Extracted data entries
* * * * *

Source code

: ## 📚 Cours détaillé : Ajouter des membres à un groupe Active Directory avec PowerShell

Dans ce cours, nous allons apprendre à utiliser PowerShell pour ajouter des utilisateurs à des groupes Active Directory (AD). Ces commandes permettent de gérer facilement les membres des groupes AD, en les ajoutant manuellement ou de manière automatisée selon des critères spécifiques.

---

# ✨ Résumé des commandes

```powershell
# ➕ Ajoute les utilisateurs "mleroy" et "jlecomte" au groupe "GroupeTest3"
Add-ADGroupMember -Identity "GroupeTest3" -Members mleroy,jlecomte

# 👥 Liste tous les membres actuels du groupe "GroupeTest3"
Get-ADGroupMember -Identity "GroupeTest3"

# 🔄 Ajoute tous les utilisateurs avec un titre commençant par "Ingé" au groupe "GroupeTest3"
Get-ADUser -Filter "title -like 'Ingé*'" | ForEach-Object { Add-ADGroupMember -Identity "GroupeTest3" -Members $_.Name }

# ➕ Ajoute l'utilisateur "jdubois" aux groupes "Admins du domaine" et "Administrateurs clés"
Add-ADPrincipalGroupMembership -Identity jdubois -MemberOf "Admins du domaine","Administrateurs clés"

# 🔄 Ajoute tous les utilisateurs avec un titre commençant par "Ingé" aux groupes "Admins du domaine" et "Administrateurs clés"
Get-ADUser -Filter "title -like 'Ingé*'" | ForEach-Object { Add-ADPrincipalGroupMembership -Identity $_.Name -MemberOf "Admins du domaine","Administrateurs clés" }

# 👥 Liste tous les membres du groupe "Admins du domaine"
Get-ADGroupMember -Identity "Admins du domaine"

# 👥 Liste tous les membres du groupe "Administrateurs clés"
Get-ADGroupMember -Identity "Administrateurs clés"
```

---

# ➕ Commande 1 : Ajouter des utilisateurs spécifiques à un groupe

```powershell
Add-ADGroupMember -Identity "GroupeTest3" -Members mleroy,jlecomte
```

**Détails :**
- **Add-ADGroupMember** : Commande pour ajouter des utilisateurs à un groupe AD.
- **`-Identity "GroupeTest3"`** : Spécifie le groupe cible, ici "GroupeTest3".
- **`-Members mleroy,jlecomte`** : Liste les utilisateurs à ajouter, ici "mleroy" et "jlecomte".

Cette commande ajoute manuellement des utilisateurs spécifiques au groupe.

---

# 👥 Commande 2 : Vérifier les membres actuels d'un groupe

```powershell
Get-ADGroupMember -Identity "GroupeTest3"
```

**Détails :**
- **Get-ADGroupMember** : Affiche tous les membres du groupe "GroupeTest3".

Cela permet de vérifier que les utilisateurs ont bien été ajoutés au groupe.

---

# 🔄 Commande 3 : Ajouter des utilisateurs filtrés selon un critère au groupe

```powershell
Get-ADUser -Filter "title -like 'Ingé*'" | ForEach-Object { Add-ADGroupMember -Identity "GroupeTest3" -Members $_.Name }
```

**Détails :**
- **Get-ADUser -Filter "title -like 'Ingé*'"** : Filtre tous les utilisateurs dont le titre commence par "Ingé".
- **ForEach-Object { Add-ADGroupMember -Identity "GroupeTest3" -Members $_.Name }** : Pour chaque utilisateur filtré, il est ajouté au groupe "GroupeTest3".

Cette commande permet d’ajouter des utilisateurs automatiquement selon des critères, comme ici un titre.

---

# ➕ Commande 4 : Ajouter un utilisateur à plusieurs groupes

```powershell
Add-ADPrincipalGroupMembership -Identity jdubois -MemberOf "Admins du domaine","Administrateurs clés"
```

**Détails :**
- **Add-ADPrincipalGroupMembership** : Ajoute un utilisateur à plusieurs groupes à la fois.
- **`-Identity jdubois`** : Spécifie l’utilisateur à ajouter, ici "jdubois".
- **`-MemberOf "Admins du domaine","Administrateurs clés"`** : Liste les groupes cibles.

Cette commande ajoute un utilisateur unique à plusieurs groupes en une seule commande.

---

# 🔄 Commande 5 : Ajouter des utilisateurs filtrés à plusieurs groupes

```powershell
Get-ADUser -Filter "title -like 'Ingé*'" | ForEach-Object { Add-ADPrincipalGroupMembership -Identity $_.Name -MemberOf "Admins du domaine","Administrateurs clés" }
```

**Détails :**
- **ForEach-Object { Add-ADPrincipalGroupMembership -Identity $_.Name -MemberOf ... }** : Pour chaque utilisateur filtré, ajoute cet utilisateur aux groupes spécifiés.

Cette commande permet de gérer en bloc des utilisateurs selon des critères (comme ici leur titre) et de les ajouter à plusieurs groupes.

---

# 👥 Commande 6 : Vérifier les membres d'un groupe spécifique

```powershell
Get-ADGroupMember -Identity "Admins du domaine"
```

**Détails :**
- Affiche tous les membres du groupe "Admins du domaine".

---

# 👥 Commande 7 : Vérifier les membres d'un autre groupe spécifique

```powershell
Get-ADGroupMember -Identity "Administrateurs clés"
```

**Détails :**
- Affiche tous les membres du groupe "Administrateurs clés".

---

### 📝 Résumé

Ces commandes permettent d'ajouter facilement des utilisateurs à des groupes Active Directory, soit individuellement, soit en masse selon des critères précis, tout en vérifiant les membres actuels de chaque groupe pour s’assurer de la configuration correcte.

* * * * *

● **What this task involves**
Which lines of the data contain the string "Spécifie"? Copy each of them.

● **The completed task**
- **`-Identity "GroupeTest3"`** : Spécifie le groupe cible, ici "GroupeTest3".
- **`-Identity jdubois`** : Spécifie l’utilisateur à ajouter, ici "jdubois".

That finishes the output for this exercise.